Drag and Drop graphics from Adobe Bridge into Framemaker 2017

  • May 9, 2017
  • 3 replies
  • 458 views

Hello, we have recently upgraded to Frammaker 2017 from Framemaker 10. In Frame 10 you were able to drag and drop graphics directly from Adobe Bridge and have them "Import by Copy" into an anchored frame. With Frame 2017 the graphic only comes across as "Import by Reference".

Is there a setting that can be changed to have the graphic "Import by Copy" using the drag and drop method from Bridge?

When doing many graphics, it's a bit long winded going through the File-Import-Graphic and then select the file and remember to check the "Import by Copy" check box each time.

This topic has been closed for replies.

3 replies

anthonyb78960445
Participant
May 10, 2017

Thanks for the replies guys.

I do understand it's not best practices.

We are working towards having a CMS implemented.

As for now we need to continue with what we are doing.
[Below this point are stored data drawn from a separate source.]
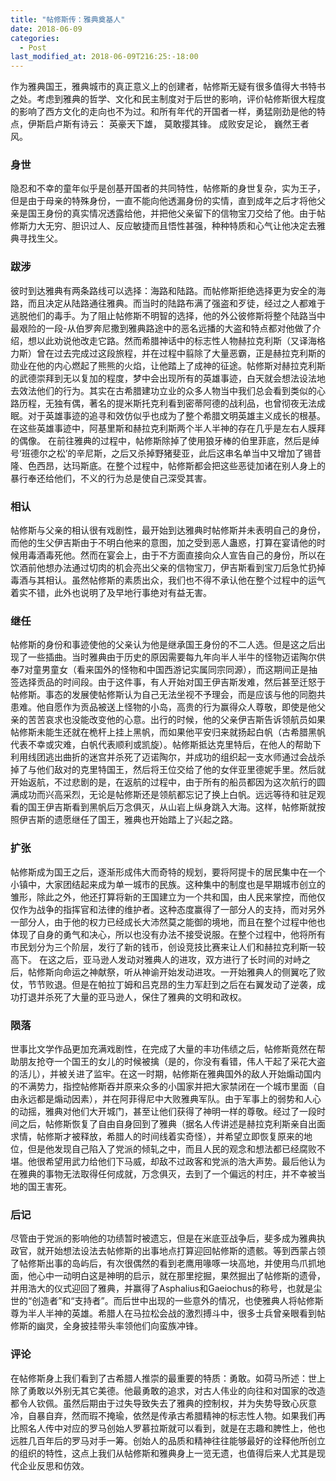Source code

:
 ```yaml
---
title: "帖修斯传：雅典奠基人"
date: 2018-06-09
categories:
  - Post
last_modified_at: 2018-06-09T216:25:-18:00
---
```



作为雅典国王，雅典城市的真正意义上的创建者，帖修斯无疑有很多值得大书特书之处。考虑到雅典的哲学、文化和民主制度对于后世的影响，评价帖修斯很大程度的影响了西方文化的走向也不为过。和所有年代的开国者一样，勇猛刚劲是他的特点，伊斯启卢斯有诗云：
英豪天下雄，
莫敢撄其锋。
成败安足论，
巍然王者风。

### 身世
隐忍和不幸的童年似乎是创基开国者的共同特性，帖修斯的身世复杂，实为王子，但是由于母亲的特殊身份，一直不能向他透漏身份的实情，直到成年之后才将他父亲是国王身份的真实情况透露给他，并把他父亲留下的信物宝刀交给了他。由于帖修斯力大无穷、胆识过人、反应敏捷而且悟性甚强，种种特质和心气让他决定去雅典寻找生父。

### 跋涉

彼时到达雅典有两条路线可以选择：海路和陆路。而帖修斯拒绝选择更为安全的海路，而且决定从陆路通往雅典。而当时的陆路布满了强盗和歹徒，经过之人都难于逃脱他们的毒手。为了阻止帖修斯不明智的选择，他的外公彼修斯将整个陆路当中最艰险的一段-从伯罗奔尼撒到雅典路途中的恶名远播的大盗和特点都对他做了介绍，想以此劝说他改走它路。然而希腊神话中的标志性人物赫拉克利斯（又译海格力斯）曾在过去完成过这段旅程，并在过程中翦除了大量恶霸，正是赫拉克利斯的勋业在他的内心燃起了熊熊的火焰，让他踏上了成神的征途。帖修斯对赫拉克利斯的武德崇拜到无以复加的程度，梦中会出现所有的英雄事迹，白天就会想法设法地去效法他们的行为。其实在古希腊建功立业的众多人物当中我们总会看到类似的心路历程，无独有偶，著名的提米斯托克利看到密蒂阿德的战利品，也曾彻夜无法成眠。对于英雄事迹的追寻和效仿似乎也成为了整个希腊文明英雄主义成长的根基。在这些英雄事迹中，阿基里斯和赫拉克利斯两个半人半神的存在几乎是左右人膜拜的偶像。
在前往雅典的过程中，帖修斯除掉了使用狼牙棒的伯里菲底，然后是绰号‘班德尔之松’的辛尼斯，之后又杀掉野猪斐亚，此后这串名单当中又增加了锡昔隆、色西昂，达玛斯底。在整个过程中，帖修斯都会把这些恶徒加诸在别人身上的暴行奉还给他们，不义的行为总是使自己深受其害。

### 相认

帖修斯与父亲的相认很有戏剧性，最开始到达雅典时帖修斯并未表明自己的身份，而他的生父伊吉斯由于不明白他来的意图，加之受到恶人蛊惑，打算在宴请他的时候用毒酒毒死他。然而在宴会上，由于不方面直接向众人宣告自己的身份，所以在饮酒前他想办法通过切肉的机会亮出父亲的信物宝刀，伊吉斯看到宝刀后急忙扔掉毒酒与其相认。虽然帖修斯的素质出众，我们也不得不承认他在整个过程中的运气着实不错，此外也说明了及早地行事绝对有益无害。

### 继任

帖修斯的身份和事迹使他的父亲认为他是继承国王身份的不二人选。但是这之后出现了一些插曲。当时雅典由于历史的原因需要每九年向半人半牛的怪物迈诺陶尔供奉7对童男童女（看来国外的怪物和中国西游记实属同宗同源），而这期间正是抽签选择贡品的时间段。由于这件事，有人开始对国王伊吉斯发难，然后甚至迁怒于帖修斯。事态的发展使帖修斯认为自己无法坐视不予理会，而是应该与他的同胞共患难。他自愿作为贡品被送上怪物的小岛，高贵的行为赢得众人尊敬，即使是他父亲的苦苦哀求也没能改变他的心意。出行的时候，他的父亲伊吉斯告诉领航员如果帖修斯未能生还就在桅杆上挂上黑帆，而如果他平安归来就扬起白帆（古希腊黑帆代表不幸或灾难，白帆代表顺利或凯旋）。帖修斯抵达克里特后，在他人的帮助下利用线团逃出曲折的迷宫并杀死了迈诺陶尔，并成功的组织起一支水师通过会战杀掉了与他们敌对的克里特国王，然后将王位交给了他的女伴亚里德妮手里。然后就开始返航，不过悲剧的是，在返航的过程中，由于所有的船员都因为这次航行的圆满成功而兴高采烈，无论是帖修斯还是领航都忘记了换上白帆。远远等待和驻足观看的国王伊吉斯看到黑帆后万念俱灭，从山岩上纵身跳入大海。这样，帖修斯就按照伊吉斯的遗愿继任了国王，雅典也开始踏上了兴起之路。

### 扩张

帖修斯成为国王之后，逐渐形成伟大而奇特的规划，要将阿提卡的居民集中在一个小镇中，大家团结起来成为单一城市的民族。这种集中的制度也是早期城市创立的雏形，除此之外，他还打算将新的王国建立为一个共和国，由人民来掌控，而他仅仅作为战争的指挥官和法律的维护者。这种态度赢得了一部分人的支持，而对另外一部分人，由于他的权力已经成长大沛然莫之能御的境地，而且在整个过程中他也体现了自身的勇气和决心，所以也没有办法不接受说服。在整个过程中，他将所有市民划分为三个阶层，发行了新的钱币，创设竞技比赛来让人们和赫拉克利斯一较高下。
在这之后，亚马逊人发动对雅典人的进攻，双方进行了长时间的对峙之后，帖修斯向命运之神献祭，听从神谕开始发动进攻。一开始雅典人的侧翼吃了败仗，节节败退。但是在帕拉丁姆和吕克昂的生力军赶到之后在右翼发动了逆袭，成功打退并杀死了大量的亚马逊人，保住了雅典的文明和政权。

### 陨落

世事比文学作品更加充满戏剧性，在完成了大量的丰功伟绩之后，帖修斯竟然在帮助朋友抢夺一个国王的女儿的时候被擒（是的，你没有看错，伟人干起了采花大盗的活儿），并被关进了监牢。在这一时期，帖修斯在雅典国外的敌人开始煽动国内的不满势力，指控帖修斯吞并原来众多的小国家并把大家禁闭在一个城市里面（自由永远都是煽动因素），并在阿菲得尼中大败雅典军队。由于军事上的弱势和人心的动摇，雅典对他们大开城门，甚至让他们获得了神明一样的尊敬。经过了一段时间之后，帖修斯恢复了自由自身回到了雅典（据名人传讲述是赫拉克利斯亲自出面求情，帖修斯才被释放，希腊人的时间线着实奇怪），并希望立即恢复原来的地位，但是他发现自己陷入了党派的倾轧之中，而且人民的观念和想法都已经腐败不堪。他很希望用武力给他们下马威，却敌不过政客和党派的浩大声势。最后他认为在雅典的事物无法取得任何成就，万念俱灭，去到了一个偏远的村庄，并不幸被当地的国王害死。

### 后记

尽管由于党派的影响他的功绩暂时被遗忘，但是在米底亚战争后，斐多成为雅典执政官，就开始想法设法去帖修斯的出事地点打算迎回帖修斯的遗骸。等到西蒙占领了帖修斯出事的岛屿后，有次很偶然的看到老鹰用喙啄一块高地，并使用鸟爪抓地面，他心中一动明白这是神明的启示，就在那里挖掘，果然掘出了帖修斯的遗骨，并用浩大的仪式迎回了雅典，并赢得了Asphalius和Gaeiochus的称号，也就是尘世的“创造者”和“支持者”。而后世中出现的一些意外的情况，也使雅典人将帖修斯尊为半人半神的英雄。希腊人在马拉松会战的激烈搏斗中，很多士兵曾亲眼看到帖修斯的幽灵，全身披挂带头率领他们向蛮族冲锋。

### 评论

在帖修斯身上我们看到了古希腊人推崇的最重要的特质：勇敢。如荷马所述：世上除了勇敢以外别无其它美德。他最勇敢的追求，对古人伟业的向往和对国家的改造都令人钦佩。虽然后期由于过失导致失去了雅典的控制权，并为失势导致心灰意冷，自暴自弃，然而瑕不掩瑜，依然是传承古希腊精神的标志性人物。如果我们再比照名人传中对应的罗马创始人罗慕拉斯就可以看到，就是在志趣和脾性上，他也远胜几百年后的罗马对手一筹。创始人的品质和精神往往能够最好的诠释他所创立的组织的特性，这点上我们从帖修斯和雅典身上一览无遗，也值得后来人尤其是现代企业反思和仿效。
So, I guess if there is no setting to make the drag and drop method go in as "Import by Copy", we'll just have to go the long way round via File-Import method.

Cheers.

Matt-Tech Comm Tools
Community Expert
Community Expert
May 12, 2017

When you say Import by Copy, do you mean Copy into Document, or Import by Reference?

Regardless, in Fm 2017 you have two new features:

-Matt Sullivan, FrameMaker Course Creator, Author, Trainer, Consultant
TomSchenck
Inspiring
May 9, 2017

I've been asking for that change for a few years now and am happy that it's finally happened. Just curious, Why do you prefer "Import by Copy?"

Jeff_Coatsworth
Community Expert
Community Expert
May 9, 2017

Not sure if there's a flag for that but Import by Copy isn't "best practices" these days as it bloats your files.

Bob_Niland
Community Expert
Community Expert
May 9, 2017

re: Not sure if there's a flag for that but Import by Copy isn't "best practices" these days as it bloats your files.

It's never been sound stewardship. In addition to bloat:

  • There's no record of what the source object was or where it came from.
  • There's no record of the date (revision) of the object.
  • A corruption elsewhere in the document, eve one that might be mitigated by MIF wash, can cause multiple import-by-copy objects to become unrecoverable gray boxes.
  • No real control over efficient object size (resolution in the case or raster objects).
  • No obvious control over whether aspect ratio has been distorted.
  • No optimization of the color model used.

Any entity that generates illustrated documents needs to have a managed repository for imported objects, a policy for preferred graphics file formats, and specific guidelines for vector/raster, and compression by subject matter.

A policy of drag'n'drop, OLE or import-by-copy amounts to no policy.